Personal information
- Born: August 8, 1936 (age 89) San Jose, California, U.S.
- Height: 190 cm (6 ft 3 in)
- Weight: 73 kg (161 lb)

Sport
- Sport: Athletics
- Event: 400 m – mile
- Club: California Golden Bears

Achievements and titles
- Personal bests: 400 m – 47.9 (1957) 880 yd – 1:47.2 (1957) 1500 m – 3:46.5 (1957) Mile – 3:58.7 (1957)

= Don Bowden =

American middle-distance runner

Donald Paul Bowden (born August 8, 1936) is an American middle-distance runner. He competed in the 1500 m at the 1956 Summer Olympics, and in 1957 became the first American to run a mile within four minutes.

At the 1956 Olympics, he failed to reach the final, coming 11th in his qualifying heat. Despite having previously run only a few full mile races, on June 1, 1957, he clocked a 3:58.7, setting a new American record. He also ran on a world-record-setting 4×880 yd team for University of California.
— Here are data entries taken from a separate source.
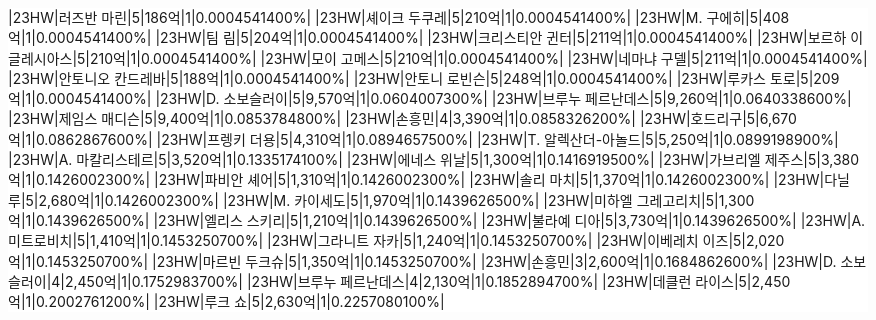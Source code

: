 |23HW|러즈반 마린|5|186억|1|0.0004541400%|
|23HW|셰이크 두쿠레|5|210억|1|0.0004541400%|
|23HW|M. 구에히|5|408억|1|0.0004541400%|
|23HW|팀 림|5|204억|1|0.0004541400%|
|23HW|크리스티안 귄터|5|211억|1|0.0004541400%|
|23HW|보르하 이글레시아스|5|210억|1|0.0004541400%|
|23HW|모이 고메스|5|210억|1|0.0004541400%|
|23HW|네마냐 구델|5|211억|1|0.0004541400%|
|23HW|안토니오 칸드레바|5|188억|1|0.0004541400%|
|23HW|안토니 로빈슨|5|248억|1|0.0004541400%|
|23HW|루카스 토로|5|209억|1|0.0004541400%|
|23HW|D. 소보슬러이|5|9,570억|1|0.0604007300%|
|23HW|브루누 페르난데스|5|9,260억|1|0.0640338600%|
|23HW|제임스 매디슨|5|9,400억|1|0.0853784800%|
|23HW|손흥민|4|3,390억|1|0.0858326200%|
|23HW|호드리구|5|6,670억|1|0.0862867600%|
|23HW|프렝키 더용|5|4,310억|1|0.0894657500%|
|23HW|T. 알렉산더-아놀드|5|5,250억|1|0.0899198900%|
|23HW|A. 마칼리스테르|5|3,520억|1|0.1335174100%|
|23HW|에네스 위날|5|1,300억|1|0.1416919500%|
|23HW|가브리엘 제주스|5|3,380억|1|0.1426002300%|
|23HW|파비안 셰어|5|1,310억|1|0.1426002300%|
|23HW|솔리 마치|5|1,370억|1|0.1426002300%|
|23HW|다닐루|5|2,680억|1|0.1426002300%|
|23HW|M. 카이세도|5|1,970억|1|0.1439626500%|
|23HW|미하엘 그레고리치|5|1,300억|1|0.1439626500%|
|23HW|엘리스 스키리|5|1,210억|1|0.1439626500%|
|23HW|불라예 디아|5|3,730억|1|0.1439626500%|
|23HW|A. 미트로비치|5|1,410억|1|0.1453250700%|
|23HW|그라니트 자카|5|1,240억|1|0.1453250700%|
|23HW|이베레치 이즈|5|2,020억|1|0.1453250700%|
|23HW|마르빈 두크슈|5|1,350억|1|0.1453250700%|
|23HW|손흥민|3|2,600억|1|0.1684862600%|
|23HW|D. 소보슬러이|4|2,450억|1|0.1752983700%|
|23HW|브루누 페르난데스|4|2,130억|1|0.1852894700%|
|23HW|데클런 라이스|5|2,450억|1|0.2002761200%|
|23HW|루크 쇼|5|2,630억|1|0.2257080100%|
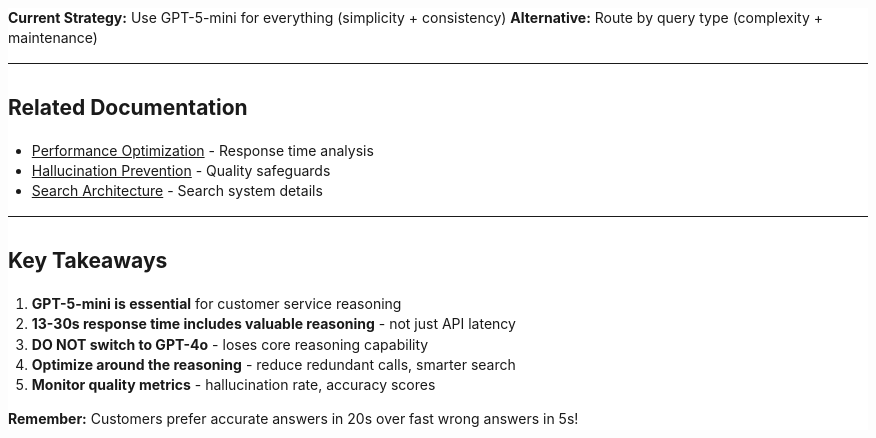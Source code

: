 **Current Strategy:** Use GPT-5-mini for everything (simplicity + consistency)
**Alternative:** Route by query type (complexity + maintenance)

---

## Related Documentation

- [Performance Optimization](PERFORMANCE_OPTIMIZATION.md) - Response time analysis
- [Hallucination Prevention](HALLUCINATION_PREVENTION.md) - Quality safeguards
- [Search Architecture](SEARCH_ARCHITECTURE.md) - Search system details

---

## Key Takeaways

1. **GPT-5-mini is essential** for customer service reasoning
2. **13-30s response time includes valuable reasoning** - not just API latency
3. **DO NOT switch to GPT-4o** - loses core reasoning capability
4. **Optimize around the reasoning** - reduce redundant calls, smarter search
5. **Monitor quality metrics** - hallucination rate, accuracy scores

**Remember:** Customers prefer accurate answers in 20s over fast wrong answers in 5s!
Bowden attended Abraham Lincoln High School in San Jose, California, where he was a star 880 yd runner, winning the state meet in 1953 and 1954. He then entered the University of California, Berkeley, where he again specialized in the 880 yd. After college he helped develop the Tartan track, the first artificial running surface. He was inducted into the National Track and Field Hall of Fame in 2008.